▼▼▼

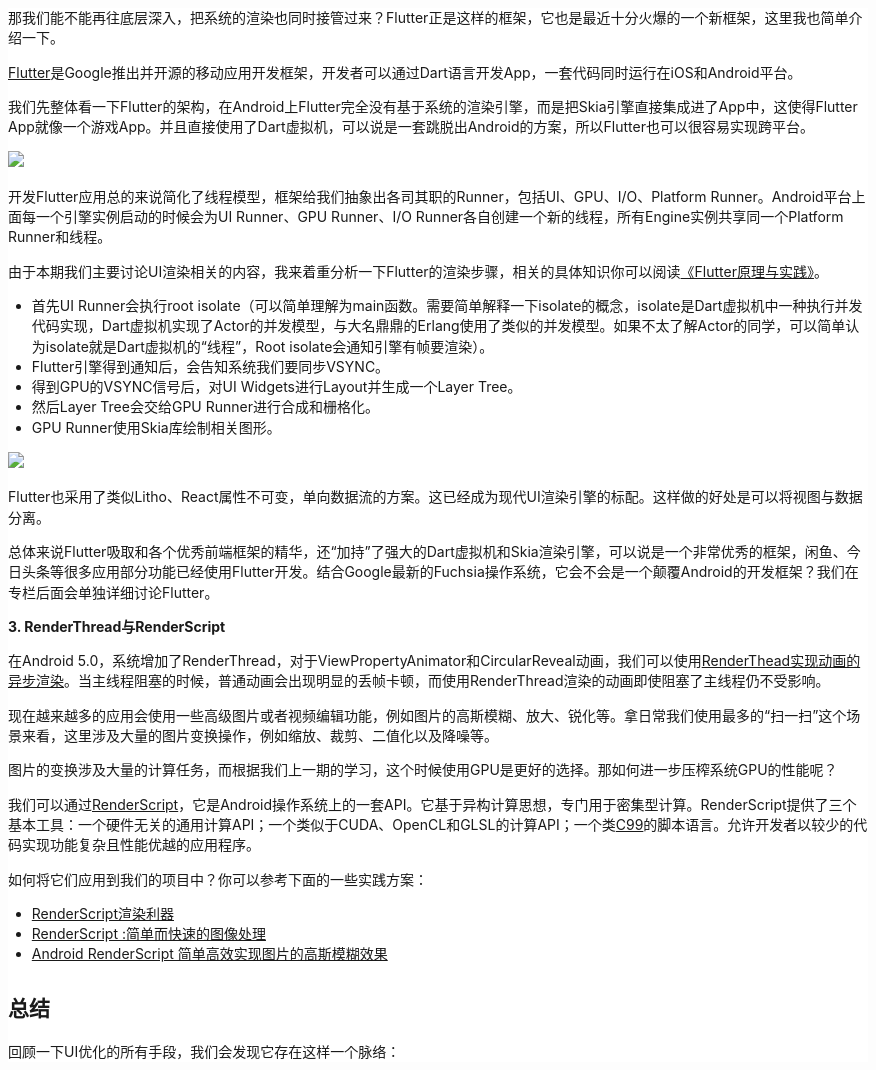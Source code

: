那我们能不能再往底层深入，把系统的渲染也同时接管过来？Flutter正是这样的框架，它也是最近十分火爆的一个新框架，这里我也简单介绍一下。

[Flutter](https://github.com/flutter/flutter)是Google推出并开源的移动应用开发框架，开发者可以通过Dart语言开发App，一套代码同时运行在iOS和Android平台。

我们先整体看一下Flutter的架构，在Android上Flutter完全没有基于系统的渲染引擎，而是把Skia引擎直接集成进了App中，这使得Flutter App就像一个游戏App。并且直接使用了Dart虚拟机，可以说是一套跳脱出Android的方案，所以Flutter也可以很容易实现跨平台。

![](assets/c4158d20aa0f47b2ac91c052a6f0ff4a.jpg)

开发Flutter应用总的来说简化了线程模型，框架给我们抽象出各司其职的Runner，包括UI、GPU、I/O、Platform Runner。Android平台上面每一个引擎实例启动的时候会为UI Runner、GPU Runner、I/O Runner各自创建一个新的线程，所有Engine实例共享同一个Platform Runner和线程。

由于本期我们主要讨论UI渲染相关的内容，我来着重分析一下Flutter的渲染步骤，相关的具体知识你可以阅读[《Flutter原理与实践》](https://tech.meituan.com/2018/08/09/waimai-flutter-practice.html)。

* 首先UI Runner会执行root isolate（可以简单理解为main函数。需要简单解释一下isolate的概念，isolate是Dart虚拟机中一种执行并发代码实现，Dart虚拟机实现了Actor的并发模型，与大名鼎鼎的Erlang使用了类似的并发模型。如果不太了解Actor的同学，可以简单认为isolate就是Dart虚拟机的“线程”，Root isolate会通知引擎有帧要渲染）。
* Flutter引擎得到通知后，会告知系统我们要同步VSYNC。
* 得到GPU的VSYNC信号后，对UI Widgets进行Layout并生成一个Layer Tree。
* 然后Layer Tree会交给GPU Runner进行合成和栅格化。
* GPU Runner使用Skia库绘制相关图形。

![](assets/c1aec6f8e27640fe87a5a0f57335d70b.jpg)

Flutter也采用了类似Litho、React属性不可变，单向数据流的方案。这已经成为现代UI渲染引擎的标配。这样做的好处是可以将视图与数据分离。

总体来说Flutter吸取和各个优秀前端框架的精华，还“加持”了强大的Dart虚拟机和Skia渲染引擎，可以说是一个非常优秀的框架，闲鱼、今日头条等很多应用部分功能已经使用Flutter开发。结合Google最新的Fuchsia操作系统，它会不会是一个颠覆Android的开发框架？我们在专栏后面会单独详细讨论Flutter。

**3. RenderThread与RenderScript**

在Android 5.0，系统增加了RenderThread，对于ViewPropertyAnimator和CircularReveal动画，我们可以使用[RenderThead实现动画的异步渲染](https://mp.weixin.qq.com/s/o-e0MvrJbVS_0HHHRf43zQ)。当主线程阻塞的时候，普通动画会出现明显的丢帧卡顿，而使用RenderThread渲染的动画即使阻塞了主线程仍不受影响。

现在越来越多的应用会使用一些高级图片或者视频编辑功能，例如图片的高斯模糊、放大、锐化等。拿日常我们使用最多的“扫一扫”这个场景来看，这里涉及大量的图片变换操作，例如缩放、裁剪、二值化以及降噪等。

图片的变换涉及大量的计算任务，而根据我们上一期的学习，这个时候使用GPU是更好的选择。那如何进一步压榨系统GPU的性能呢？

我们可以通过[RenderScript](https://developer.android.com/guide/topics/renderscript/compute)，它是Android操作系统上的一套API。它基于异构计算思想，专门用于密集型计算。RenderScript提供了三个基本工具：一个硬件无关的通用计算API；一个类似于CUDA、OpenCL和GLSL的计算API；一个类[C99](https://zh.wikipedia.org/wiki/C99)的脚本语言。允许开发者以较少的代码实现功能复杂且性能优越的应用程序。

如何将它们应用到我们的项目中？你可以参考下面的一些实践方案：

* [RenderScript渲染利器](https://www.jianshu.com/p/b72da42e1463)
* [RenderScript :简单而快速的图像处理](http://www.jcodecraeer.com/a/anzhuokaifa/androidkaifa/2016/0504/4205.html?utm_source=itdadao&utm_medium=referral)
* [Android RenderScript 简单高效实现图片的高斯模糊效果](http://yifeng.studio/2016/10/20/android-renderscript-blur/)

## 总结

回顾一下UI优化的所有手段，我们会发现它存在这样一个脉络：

▲▲▲
▼▼▼

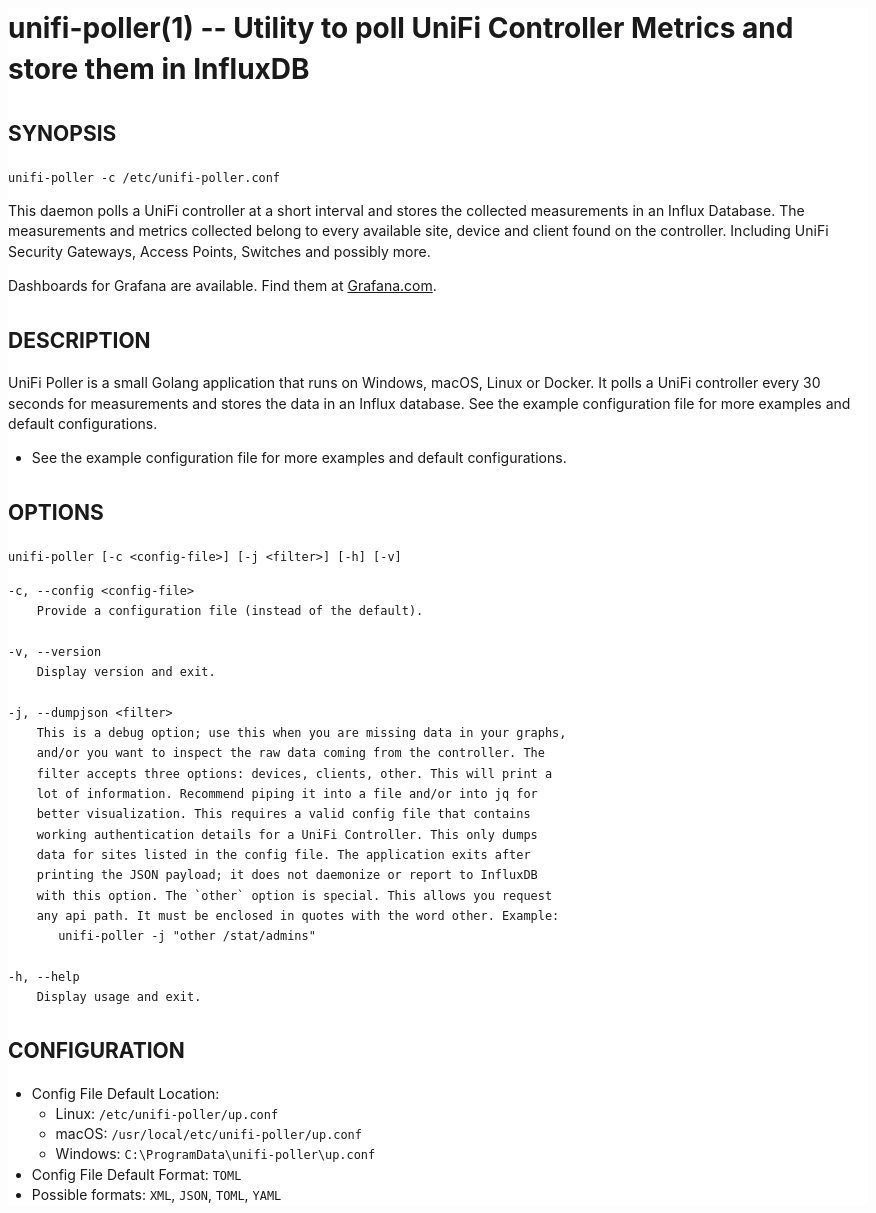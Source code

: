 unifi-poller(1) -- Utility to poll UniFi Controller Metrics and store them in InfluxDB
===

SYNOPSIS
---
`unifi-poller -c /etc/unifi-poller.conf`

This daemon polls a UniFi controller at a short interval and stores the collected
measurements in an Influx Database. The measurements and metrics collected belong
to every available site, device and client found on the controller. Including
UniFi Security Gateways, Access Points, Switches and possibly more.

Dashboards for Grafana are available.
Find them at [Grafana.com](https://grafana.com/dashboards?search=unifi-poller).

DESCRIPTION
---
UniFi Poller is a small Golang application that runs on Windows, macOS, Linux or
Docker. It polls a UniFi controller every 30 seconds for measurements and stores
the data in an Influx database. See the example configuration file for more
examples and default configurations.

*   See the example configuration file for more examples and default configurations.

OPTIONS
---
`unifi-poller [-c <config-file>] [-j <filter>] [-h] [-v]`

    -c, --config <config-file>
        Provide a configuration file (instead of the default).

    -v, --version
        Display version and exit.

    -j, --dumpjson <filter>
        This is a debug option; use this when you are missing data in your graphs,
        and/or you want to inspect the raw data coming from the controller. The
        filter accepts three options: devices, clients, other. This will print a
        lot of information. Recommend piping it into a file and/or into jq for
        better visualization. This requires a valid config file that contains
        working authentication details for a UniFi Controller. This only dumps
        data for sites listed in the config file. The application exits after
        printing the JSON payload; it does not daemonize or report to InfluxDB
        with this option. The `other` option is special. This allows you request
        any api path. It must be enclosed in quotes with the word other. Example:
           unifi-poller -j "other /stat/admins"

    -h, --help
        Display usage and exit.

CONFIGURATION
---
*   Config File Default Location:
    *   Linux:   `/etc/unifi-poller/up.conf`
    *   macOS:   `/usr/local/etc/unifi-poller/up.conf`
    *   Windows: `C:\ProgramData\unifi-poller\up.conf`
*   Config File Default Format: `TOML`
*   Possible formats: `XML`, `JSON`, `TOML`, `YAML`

▲▲▲

* [PROBLEM DETAILS]:
If a line in the data holds the string "Linux", copy that line.

* [WRITTEN ANSWER]:
UniFi Poller is a small Golang application that runs on Windows, macOS, Linux or
    *   Linux:   `/etc/unifi-poller/up.conf`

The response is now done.